Bij retinitus pigmentosa gaan de lichtgevoelige cellen, de staafjes en kegeltjes, in het netvlies kapot. Bij RP treedt er als eerste een achteruitgang op van de staafjes. De staafjes bevinden zich in het buitenste deel van het netvlies. Zij zijn belangrijk om te kunnen zien in het donker of in schemer en bepalen tevens de reikwijdte van het gezichtsveld. Deze gaan het eerst kapot als iemand retinitus pigmentosa heeft. De kegeltjes bevinden zich voornamelijk in het centrale deel van het oog en zorgen voor scherp zicht en kleurwaarneming. Deze gaan later ook kapot bij RP.

 

Mensen die leiden aan retinitus pigmentosa ervaren vaak als eerste klachten over nachtblindheid, het slechter zien in het donker.
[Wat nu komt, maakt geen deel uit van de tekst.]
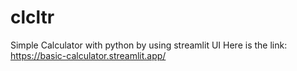 # clcltr
Simple Calculator with python by using streamlit UI
Here is the link: https://basic-calculator.streamlit.app/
Verder kan iemand met retinitus pigmentosa een verstoorde kleurwaarneming ervaren. Vervolgens wordt het gezichtsveld kleiner. Meestal gaat het perifere zicht, de randen van het gezichtsveld, achteruit. Het gezichtsveld wordt steeds kleiner waardoor er kokervisus ontstaat. Bij kokerzicht is het alsof je door een buis kijkt. Uiteindelijk wordt ook het zicht in de koker onscherp.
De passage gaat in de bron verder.